# Always Wondering



## Just Wondering (Dec 20, 2011)

I think I know the answer to this before I ask it.Could it be said that all LD people are Vanilla in bed.In my case my wife is both.And just wondering is that the way it is in the universe.


----------



## Tall Average Guy (Jul 26, 2011)

Just Wondering said:


> I think I know the answer to this before I ask it.Could it be said that all LD people are Vanilla in bed.In my case my wife is both.And just wondering is that the way it is in the universe.


While I would not go so far as to say all, I suspect there is a strong correlation. If a person does not have a strong interest in sex, they likely won't have a strong interest in trying different types of sex.


----------



## committed4ever (Nov 13, 2012)

What is outside the lines of vanilla? In other words, NOT vanilla?
_Posted via Mobile Device_


----------



## michelle13 (Oct 23, 2012)

What is the difference between "vanilla" and not? Is it perception? My hubby thought we always do the same old thing all the time...Well we got a Kama Sutra book and flipped through it, we do almost all of the positions in the book. With the exception of one or two. We were both surprised and didn't realize that we switched positions that much during sex.


----------



## Woodchuck (Nov 1, 2012)

Just Wondering said:


> I think I know the answer to this before I ask it.Could it be said that all LD people are Vanilla in bed.In my case my wife is both.And just wondering is that the way it is in the universe.


HELL NO....My wife and I are both HD, me being extremely so....There was a period of several years when we were able to spend 3-4 hours in bed every morning before I went to work.
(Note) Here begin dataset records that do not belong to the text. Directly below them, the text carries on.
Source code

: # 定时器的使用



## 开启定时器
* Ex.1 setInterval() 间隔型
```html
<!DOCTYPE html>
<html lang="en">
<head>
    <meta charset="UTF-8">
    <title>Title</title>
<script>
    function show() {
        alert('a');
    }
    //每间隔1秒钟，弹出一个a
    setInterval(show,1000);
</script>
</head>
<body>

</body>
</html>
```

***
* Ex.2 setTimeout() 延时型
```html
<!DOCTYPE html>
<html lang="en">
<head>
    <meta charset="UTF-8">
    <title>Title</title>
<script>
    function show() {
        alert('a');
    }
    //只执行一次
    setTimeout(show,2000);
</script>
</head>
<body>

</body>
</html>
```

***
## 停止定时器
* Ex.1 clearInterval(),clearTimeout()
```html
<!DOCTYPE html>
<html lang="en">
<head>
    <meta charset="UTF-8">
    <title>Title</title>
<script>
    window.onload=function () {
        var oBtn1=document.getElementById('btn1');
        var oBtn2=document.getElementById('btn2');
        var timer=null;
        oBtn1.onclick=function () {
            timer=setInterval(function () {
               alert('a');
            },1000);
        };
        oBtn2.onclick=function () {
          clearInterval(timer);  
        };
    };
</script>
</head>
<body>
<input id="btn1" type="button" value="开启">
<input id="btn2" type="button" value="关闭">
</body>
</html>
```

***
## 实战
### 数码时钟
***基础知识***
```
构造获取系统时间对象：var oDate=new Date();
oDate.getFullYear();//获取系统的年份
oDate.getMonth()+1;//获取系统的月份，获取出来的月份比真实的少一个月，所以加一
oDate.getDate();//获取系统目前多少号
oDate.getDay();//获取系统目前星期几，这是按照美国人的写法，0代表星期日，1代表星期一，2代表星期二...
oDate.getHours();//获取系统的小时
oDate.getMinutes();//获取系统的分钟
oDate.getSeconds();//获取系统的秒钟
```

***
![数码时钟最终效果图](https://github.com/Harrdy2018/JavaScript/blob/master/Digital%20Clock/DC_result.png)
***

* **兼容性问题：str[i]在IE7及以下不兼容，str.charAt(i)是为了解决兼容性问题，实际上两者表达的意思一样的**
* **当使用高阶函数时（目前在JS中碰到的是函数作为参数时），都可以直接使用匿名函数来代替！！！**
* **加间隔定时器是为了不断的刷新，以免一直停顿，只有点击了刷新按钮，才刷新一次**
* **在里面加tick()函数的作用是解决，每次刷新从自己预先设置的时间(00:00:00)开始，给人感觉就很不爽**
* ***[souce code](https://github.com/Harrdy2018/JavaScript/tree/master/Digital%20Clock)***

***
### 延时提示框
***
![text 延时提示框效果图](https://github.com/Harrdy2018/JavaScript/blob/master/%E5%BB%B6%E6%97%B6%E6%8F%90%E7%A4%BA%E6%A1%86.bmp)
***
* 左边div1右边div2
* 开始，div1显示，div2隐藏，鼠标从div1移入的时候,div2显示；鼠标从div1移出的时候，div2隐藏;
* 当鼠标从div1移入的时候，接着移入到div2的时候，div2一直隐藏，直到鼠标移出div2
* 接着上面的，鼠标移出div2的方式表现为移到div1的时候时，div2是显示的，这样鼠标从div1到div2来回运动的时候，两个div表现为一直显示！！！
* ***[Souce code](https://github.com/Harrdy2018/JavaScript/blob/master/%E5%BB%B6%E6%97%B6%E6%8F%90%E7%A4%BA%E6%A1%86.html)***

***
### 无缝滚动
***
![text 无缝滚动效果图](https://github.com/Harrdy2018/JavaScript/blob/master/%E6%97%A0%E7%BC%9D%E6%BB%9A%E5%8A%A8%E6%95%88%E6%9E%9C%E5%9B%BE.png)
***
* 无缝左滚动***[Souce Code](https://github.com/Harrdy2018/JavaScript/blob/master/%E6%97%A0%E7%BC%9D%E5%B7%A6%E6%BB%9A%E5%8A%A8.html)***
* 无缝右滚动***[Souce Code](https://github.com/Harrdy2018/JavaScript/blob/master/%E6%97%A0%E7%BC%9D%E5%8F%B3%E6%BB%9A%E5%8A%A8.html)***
The kids were in school, and we had unlimited access to privacy...

It was not unusual for us to have sex 2-3 times a day 5 days a week....1-2 a day on week ends. It was extremely intense sweaty passionate sex, and it was extraordinary VANILLA....I miss those times...:smthumbup:


----------



## john_lord_b3 (Jan 11, 2013)

Just Wondering said:


> I think I know the answer to this before I ask it.Could it be said that all LD people are Vanilla in bed.In my case my wife is both.And just wondering is that the way it is in the universe.


Eh.. you got a point here.. I am LD, my sex life are scheduled (mostly only at weekends), exact same place (only in the bedroom), exact same two positions. Thanks God my wife doesn't complain. 

But maybe not all LDs are like me though. Surely there are others.


----------



## EntirelyDifferent (Nov 30, 2012)

Just Wondering said:


> I think I know the answer to this before I ask it.Could it be said that all LD people are Vanilla in bed.In my case my wife is both.And just wondering is that the way it is in the universe.


No... I think everyone is different. I'd consider myself LD, and sex has a tendency to bore me if we do it the same way all the time. So I'm constantly looking for ways to keep it interesting and fun for both of us.


----------



## humdrumbum (Mar 2, 2013)

My wife is ultra LD... and it's the most vanilla sex I can imagine. Once in a blue moon, she'll get on top, but maybe 'blue' is too frequent a word.. Actually, sex ever blue moon would be an improvement...


----------